Il 2018 è l’anno dei Mondiali di calcio in Russia, senza l’Italia ma con la possibilità, comunque, di piazzare tante scommesse in singola o in multipla sulle partite di calcio in calendario, magari comodamente ed in mobilità con la betrally app. Pur tuttavia, prima dei Mondiali di Russia, in Italia, c’è un altro appuntamento importante per il quale i migliori bookmakers online stanno già proponendo le quote per scommettere online.

Ci riferiamo, nello specifico, alle Elezioni politiche 2018 per le quali già è possibile scommettere sul partito o sulla coalizione che prenderà più voti. Attualmente, sebbene manchino ancora quasi due mesi all’appuntamento del 4 marzo del 2018, gli operatori di scommesse puntano sulla vittoria del centrodestra proponendo di conseguenza, la quota più bassa per la coalizione guidata dall’ex Premier Silvio Berlusconi.

Per numero di voti attesi, inoltre, il Movimento 5 Stelle di Beppe Grillo, con Di Maio che è il candidato Premier, è bancato in seconda piazza, mentre per il Pd e per Matteo Renzi in questo momento i bookmakers prevedono un flop, ovverosia un risultato elettorale non solo al di sotto delle attese, ma anche del tutto insufficiente per avere poi in Parlamento la maggioranza per governare.

Le attuali quote proposte sulle Elezioni politiche del 4 marzo del 2018 sono in linea con la tendenza che emerge dai sondaggi da parte delle società demoscopiche. Ma a quasi due mesi dal voto, la partita per governare è ancora aperta e tutto può ancora succedere. Lo scenario più probabile è quello che, a conclusione del voto, nessun partito o coalizione raggiunga la fatidica soglia del 40% dei consensi al fine di poter avere in Parlamento una maggioranza autonoma.

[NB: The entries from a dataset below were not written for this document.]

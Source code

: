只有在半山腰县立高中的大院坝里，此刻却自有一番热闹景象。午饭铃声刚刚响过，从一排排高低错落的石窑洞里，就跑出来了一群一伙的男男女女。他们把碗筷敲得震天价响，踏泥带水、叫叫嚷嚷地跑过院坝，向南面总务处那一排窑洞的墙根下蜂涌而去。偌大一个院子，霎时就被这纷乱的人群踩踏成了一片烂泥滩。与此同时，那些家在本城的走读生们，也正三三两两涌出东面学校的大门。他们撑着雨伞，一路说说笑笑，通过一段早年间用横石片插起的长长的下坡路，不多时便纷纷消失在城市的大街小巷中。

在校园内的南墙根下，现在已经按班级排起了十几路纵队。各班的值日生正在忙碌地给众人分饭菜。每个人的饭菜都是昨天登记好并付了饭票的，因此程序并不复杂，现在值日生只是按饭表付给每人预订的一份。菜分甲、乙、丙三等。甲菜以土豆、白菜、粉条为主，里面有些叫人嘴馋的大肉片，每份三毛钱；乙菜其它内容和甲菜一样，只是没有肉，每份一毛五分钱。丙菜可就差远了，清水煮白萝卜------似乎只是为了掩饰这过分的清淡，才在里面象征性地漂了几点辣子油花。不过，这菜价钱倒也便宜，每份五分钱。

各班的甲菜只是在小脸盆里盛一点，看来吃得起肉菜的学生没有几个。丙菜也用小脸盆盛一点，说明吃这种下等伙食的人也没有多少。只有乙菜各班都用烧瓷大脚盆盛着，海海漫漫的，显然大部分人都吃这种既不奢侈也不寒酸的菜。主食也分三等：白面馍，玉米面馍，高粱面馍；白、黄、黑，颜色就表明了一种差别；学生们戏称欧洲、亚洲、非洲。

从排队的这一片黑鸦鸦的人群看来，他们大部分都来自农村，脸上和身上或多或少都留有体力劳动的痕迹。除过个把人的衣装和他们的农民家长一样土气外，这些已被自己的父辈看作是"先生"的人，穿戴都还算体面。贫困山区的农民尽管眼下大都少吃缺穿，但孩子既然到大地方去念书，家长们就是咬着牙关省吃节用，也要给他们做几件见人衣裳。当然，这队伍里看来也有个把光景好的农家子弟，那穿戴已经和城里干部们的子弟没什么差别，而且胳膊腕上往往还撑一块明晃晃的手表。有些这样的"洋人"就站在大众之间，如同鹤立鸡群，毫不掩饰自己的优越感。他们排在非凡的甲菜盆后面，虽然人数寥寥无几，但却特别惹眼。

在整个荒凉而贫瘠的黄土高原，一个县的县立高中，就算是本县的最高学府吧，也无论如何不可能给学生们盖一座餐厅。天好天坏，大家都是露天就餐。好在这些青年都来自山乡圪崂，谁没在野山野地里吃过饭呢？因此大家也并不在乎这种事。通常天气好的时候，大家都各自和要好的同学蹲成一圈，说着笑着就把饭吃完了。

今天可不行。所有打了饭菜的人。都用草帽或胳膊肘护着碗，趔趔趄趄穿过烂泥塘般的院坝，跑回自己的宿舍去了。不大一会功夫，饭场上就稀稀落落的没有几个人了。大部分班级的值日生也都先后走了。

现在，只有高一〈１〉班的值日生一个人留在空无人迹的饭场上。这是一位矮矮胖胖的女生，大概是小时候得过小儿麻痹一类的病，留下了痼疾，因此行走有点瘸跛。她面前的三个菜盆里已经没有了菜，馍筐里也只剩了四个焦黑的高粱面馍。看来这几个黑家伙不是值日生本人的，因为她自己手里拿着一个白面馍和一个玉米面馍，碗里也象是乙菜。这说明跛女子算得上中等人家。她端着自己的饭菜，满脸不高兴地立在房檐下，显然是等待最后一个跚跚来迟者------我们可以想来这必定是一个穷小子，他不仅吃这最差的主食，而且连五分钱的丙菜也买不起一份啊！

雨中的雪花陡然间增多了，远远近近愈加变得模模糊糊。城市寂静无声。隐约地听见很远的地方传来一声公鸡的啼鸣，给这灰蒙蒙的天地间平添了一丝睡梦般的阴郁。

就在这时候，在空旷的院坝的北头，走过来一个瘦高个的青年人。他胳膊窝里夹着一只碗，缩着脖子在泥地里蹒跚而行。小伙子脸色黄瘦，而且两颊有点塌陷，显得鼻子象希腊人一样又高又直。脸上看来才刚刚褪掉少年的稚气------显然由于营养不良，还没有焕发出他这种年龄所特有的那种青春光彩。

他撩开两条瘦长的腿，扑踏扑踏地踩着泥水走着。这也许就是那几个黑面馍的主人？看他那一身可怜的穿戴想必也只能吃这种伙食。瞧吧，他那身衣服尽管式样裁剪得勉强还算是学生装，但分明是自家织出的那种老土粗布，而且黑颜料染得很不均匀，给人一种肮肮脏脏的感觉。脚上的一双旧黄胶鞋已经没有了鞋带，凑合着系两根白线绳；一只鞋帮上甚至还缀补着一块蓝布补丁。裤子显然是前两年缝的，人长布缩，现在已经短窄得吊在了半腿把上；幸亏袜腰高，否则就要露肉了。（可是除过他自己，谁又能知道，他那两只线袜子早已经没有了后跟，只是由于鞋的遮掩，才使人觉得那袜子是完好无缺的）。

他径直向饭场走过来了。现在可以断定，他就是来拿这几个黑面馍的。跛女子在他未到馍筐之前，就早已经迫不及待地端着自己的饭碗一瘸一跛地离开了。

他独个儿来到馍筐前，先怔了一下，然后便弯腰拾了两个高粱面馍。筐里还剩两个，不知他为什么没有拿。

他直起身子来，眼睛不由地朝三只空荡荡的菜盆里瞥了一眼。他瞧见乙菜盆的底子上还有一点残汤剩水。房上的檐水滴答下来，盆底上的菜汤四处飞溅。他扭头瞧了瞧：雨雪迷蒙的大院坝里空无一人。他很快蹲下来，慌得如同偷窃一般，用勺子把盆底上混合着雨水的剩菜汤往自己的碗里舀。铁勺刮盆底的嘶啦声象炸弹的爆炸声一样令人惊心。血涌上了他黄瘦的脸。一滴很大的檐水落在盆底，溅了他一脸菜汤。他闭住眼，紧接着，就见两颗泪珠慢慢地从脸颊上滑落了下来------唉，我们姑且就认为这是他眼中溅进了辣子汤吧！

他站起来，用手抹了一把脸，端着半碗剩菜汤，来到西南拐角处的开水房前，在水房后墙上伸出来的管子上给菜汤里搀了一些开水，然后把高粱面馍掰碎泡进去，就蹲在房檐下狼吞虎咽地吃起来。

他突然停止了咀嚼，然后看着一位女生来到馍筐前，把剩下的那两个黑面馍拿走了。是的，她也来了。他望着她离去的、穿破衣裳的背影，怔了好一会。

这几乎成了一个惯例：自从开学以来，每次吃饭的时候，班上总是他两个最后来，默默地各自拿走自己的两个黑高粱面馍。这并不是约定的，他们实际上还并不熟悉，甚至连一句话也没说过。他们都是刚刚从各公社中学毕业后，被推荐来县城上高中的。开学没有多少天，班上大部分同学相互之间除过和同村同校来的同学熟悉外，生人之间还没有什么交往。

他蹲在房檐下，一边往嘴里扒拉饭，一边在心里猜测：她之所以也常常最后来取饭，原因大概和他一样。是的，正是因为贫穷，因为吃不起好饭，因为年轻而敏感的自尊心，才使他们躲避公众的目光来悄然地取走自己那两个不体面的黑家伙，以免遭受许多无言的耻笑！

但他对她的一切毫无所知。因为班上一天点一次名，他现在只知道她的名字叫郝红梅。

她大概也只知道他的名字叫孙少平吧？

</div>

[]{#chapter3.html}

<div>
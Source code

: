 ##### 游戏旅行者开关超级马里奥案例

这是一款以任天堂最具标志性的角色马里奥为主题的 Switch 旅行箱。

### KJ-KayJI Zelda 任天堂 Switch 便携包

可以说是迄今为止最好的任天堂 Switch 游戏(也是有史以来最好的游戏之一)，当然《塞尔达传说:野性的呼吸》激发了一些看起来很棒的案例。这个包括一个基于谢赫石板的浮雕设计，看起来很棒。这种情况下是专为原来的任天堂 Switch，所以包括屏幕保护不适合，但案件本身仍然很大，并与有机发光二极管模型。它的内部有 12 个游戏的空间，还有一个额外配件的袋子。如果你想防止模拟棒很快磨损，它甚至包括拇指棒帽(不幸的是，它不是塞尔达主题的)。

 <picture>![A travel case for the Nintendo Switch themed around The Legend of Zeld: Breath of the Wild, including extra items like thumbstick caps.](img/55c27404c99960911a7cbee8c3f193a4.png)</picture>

In tal caso è probabile che non si vada subito al voto in quanto si scommette sul fatto che, con l’intervento del Presidente della Repubblica, il partito o coalizione con la maggioranza dei voti presi avvii una fase esplorativa, tra le forze parlamentari, al fine di trovare una maggioranza qualificata. Da questo punto di vista, ad oggi, c’è la netta contrarietà del MoVimento 5 Stelle che ha ribadito che, prima ed anche dopo il voto, non è disposto a stringere alleanze con altri partiti e/o coalizioni. Pure il centrodestra, a sua volta, ha ribadito che non farà alcuna alleanza con il centrosinistra, ovverosia con Liberi e Uguali e/o con il Partito Democratico di Matteo Renzi.